Last week’s post asked about the best advice anyone ever gave you about cycling. This week’s question is:
What could the District do to make it an even better city for cyclists?
Compared to many other places in the United States, I think D.C. has decent cycling infrastructure. However, it’s far from perfect. Below are the thoughts of eight BikeDC commuters and utility cyclists.
What would you add? How can the District become an even better place for cyclists?
Or, if you do not live in the D.C.-area, what are the issues your community is facing and how could they be addressed?
Traffic enforcement. I get that crime is a problem, but if the city spent more time taming the 3,000-pound beasts, it would do a lot to make the place safer for everyone (and bring in lots of revenue).
Maybe then neighborhoods would become the walkable and bikeable spaces we’d all like, rather than vehicle thoroughfares.
I know there’s political controversy about this, but I’d love to see infrastructure throughout the entire city. If there was a way to effectively educate motor vehicle drivers how to share the road with bicyclists, that would be great. And I think all bicyclists should take a class in street cycling.
More driver education about awareness of bicycles, bicycle rights, how to interact with bikes. That applies to all jurisdictions in the metro area. I guess it really applies all over the country. That kind of education should begin in the drivers’ training classes.
Widen some of the bike paths. Rock Creek Park bike path is much too narrow in so many places. Practically, it’s only useful for a leisurely weekend bike ride.
Continue to install bike lanes, especially a cross-town route. I usually take Pennsylvania Avenue to get across town and that works well, but bike lanes on M Street would be a big improvement.
Downtown is a nightmare, as are most of the major arteries in the city. If we could find a way to get bike lanes on roads like K Street and New York Avenue, we might find there are even more people willing to bike.
I wish the commuter trains (VRE and MARC) took bikes, and I wish those trains ran on weekends. That would really extend my abilities to bicycle out in the boonies without having to use a car to get there. I miss the bike trains that New York Cycle Club used to run using Metro North.
Amtrak should have roll-on access for bikes, especially on their one train that runs out to Pittsburgh, for people who want to ride the Great Allegheny Passage (GAP) and C&O Canal Towpath.

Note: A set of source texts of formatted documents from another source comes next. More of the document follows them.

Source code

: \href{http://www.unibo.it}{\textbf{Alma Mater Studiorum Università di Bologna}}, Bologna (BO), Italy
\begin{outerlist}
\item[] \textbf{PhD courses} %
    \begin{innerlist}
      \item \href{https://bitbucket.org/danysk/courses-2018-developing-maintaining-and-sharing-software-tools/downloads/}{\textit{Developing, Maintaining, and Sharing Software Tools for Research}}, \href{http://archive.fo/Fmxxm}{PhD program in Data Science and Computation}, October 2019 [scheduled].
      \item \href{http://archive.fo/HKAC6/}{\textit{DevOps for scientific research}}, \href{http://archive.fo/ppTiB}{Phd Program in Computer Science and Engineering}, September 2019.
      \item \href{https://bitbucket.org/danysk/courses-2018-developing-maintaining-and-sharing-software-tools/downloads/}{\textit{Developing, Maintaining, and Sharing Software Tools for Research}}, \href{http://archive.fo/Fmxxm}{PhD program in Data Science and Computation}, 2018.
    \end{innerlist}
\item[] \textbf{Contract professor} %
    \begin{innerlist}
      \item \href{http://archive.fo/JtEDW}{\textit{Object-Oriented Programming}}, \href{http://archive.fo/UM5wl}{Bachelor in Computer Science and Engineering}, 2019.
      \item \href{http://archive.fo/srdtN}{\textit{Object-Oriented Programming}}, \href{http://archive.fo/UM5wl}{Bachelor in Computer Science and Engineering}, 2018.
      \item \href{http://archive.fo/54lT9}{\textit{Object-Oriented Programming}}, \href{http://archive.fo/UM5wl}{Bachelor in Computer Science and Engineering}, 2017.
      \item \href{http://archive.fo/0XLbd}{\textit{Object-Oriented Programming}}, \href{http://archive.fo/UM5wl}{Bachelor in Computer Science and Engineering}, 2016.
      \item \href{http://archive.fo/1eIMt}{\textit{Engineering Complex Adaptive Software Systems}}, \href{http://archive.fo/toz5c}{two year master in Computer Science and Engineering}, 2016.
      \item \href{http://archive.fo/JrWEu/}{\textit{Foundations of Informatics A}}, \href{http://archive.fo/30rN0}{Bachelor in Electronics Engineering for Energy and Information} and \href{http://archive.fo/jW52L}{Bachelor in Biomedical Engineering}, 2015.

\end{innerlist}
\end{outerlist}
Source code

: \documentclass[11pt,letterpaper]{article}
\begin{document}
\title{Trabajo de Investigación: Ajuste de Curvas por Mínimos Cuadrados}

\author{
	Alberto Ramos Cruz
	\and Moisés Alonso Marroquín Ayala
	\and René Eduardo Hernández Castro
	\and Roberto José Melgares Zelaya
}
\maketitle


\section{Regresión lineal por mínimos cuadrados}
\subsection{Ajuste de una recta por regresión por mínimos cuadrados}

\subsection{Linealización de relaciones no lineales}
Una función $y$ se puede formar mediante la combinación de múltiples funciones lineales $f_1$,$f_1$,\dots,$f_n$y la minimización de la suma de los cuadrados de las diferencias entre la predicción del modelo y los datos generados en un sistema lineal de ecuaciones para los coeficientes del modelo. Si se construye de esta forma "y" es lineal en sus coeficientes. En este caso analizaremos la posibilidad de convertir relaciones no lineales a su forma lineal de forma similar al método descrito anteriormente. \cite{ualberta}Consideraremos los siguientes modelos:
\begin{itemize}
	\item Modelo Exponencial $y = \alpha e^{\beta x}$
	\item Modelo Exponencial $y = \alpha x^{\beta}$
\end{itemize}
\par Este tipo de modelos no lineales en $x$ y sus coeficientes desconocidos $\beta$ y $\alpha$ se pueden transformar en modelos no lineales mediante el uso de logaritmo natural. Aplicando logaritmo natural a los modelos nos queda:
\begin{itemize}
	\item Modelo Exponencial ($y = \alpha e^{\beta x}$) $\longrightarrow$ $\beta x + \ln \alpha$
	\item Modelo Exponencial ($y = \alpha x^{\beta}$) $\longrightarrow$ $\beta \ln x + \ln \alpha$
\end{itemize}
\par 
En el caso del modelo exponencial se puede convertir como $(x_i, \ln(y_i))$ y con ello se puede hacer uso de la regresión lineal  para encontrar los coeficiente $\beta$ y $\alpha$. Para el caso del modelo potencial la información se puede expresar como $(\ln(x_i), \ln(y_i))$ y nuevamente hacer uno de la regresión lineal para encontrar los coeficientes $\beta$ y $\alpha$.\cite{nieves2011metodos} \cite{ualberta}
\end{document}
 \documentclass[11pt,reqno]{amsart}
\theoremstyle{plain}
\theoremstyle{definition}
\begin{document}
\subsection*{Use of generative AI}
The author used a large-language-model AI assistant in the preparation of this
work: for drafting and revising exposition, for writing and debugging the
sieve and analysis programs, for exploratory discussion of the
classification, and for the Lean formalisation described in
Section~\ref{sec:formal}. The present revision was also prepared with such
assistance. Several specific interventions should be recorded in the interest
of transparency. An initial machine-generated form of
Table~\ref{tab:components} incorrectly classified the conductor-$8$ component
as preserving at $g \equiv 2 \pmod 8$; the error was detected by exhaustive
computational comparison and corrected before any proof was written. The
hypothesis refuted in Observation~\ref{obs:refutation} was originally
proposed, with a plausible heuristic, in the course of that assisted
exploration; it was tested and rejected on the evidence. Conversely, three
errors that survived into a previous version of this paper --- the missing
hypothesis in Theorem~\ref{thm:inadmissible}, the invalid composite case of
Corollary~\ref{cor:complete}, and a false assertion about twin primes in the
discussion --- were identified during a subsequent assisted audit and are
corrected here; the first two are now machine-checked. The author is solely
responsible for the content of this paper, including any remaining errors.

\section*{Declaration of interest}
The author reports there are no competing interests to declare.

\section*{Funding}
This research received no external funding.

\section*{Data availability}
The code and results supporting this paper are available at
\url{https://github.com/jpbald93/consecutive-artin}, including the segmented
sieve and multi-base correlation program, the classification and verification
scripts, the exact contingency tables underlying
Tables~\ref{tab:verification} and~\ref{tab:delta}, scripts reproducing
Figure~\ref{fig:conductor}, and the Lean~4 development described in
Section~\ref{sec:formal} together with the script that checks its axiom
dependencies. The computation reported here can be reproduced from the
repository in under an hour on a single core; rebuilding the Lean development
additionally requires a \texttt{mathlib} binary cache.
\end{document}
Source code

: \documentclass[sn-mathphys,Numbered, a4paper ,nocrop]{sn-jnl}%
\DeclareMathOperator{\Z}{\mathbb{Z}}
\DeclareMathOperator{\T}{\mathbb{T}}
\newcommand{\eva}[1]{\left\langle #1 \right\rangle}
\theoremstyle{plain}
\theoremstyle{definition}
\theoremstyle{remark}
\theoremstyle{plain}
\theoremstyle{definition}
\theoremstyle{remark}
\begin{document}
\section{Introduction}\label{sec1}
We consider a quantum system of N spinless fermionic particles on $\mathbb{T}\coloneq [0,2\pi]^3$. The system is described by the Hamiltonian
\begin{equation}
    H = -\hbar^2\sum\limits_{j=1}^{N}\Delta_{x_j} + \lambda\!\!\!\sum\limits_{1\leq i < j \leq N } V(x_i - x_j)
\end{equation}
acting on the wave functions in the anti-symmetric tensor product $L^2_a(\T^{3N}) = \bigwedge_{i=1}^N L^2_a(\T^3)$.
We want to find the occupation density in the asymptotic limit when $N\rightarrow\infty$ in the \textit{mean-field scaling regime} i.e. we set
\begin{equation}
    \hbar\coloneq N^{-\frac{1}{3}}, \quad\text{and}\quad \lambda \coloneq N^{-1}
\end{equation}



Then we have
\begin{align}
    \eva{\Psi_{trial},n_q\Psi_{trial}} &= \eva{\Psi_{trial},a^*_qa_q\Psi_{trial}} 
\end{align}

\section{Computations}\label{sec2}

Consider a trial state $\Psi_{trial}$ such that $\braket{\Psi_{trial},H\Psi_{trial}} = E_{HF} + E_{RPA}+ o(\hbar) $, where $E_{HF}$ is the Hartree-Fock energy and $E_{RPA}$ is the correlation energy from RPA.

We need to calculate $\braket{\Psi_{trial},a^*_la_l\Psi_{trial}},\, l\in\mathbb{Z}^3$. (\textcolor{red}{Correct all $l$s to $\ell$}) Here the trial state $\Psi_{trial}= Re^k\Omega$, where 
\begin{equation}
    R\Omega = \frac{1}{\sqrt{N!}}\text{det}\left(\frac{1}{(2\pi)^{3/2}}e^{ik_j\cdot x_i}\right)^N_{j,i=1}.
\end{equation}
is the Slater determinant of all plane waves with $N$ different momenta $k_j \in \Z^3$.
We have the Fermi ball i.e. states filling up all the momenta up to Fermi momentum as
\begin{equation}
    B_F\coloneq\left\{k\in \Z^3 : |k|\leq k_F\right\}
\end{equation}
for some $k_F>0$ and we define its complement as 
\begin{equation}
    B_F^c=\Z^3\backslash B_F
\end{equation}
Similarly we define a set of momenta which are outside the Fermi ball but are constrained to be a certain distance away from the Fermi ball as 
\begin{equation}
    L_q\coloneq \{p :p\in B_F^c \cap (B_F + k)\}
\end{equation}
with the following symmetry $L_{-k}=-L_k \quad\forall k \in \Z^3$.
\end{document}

And there’s that parking situation. Some cities in Switzerland actually have rows and rows of covered bicycle parking in major shopping districts. (It’s just thick plastic sheeting suspended over a metal frame, but still …)
Many of the things that DDOT is already working on will continue to improve the landscape: more dedicated lanes and separated lanes with better signage. My longtime personal gripe to DDOT is about the lack of a “No Outlet” sign on Water Street heading towards the Capital Crescent Trail in Georgetown!
Where it makes sense and where there’s room, multi-use trails should have separate paths for walkers and cyclists. Northern Europe has got this figured out – and even Chicago’s Lake Shore trail has some divided stretches that work pretty well. It would be nice for some of our region’s trails as well.
Stop trying to force cyclists to be cars. Seriously, stop it. This “cyclists share the same rights and responsibilities as motor vehicles” is ridiculous.
My bicycle is not a car. Cars are not bicycles. To lump them together and hold them to the same standard is unfair and ineffective.
Cyclists need their own sets of public safety laws and expectations-and not just as an after-thought to the D.C. Municipal Regulations for motor vehicles. Revamp the existing codes and give cyclists their own road rules.
As always, thanks to the BikeDC peeps who brought this series to life and to all of you for reading.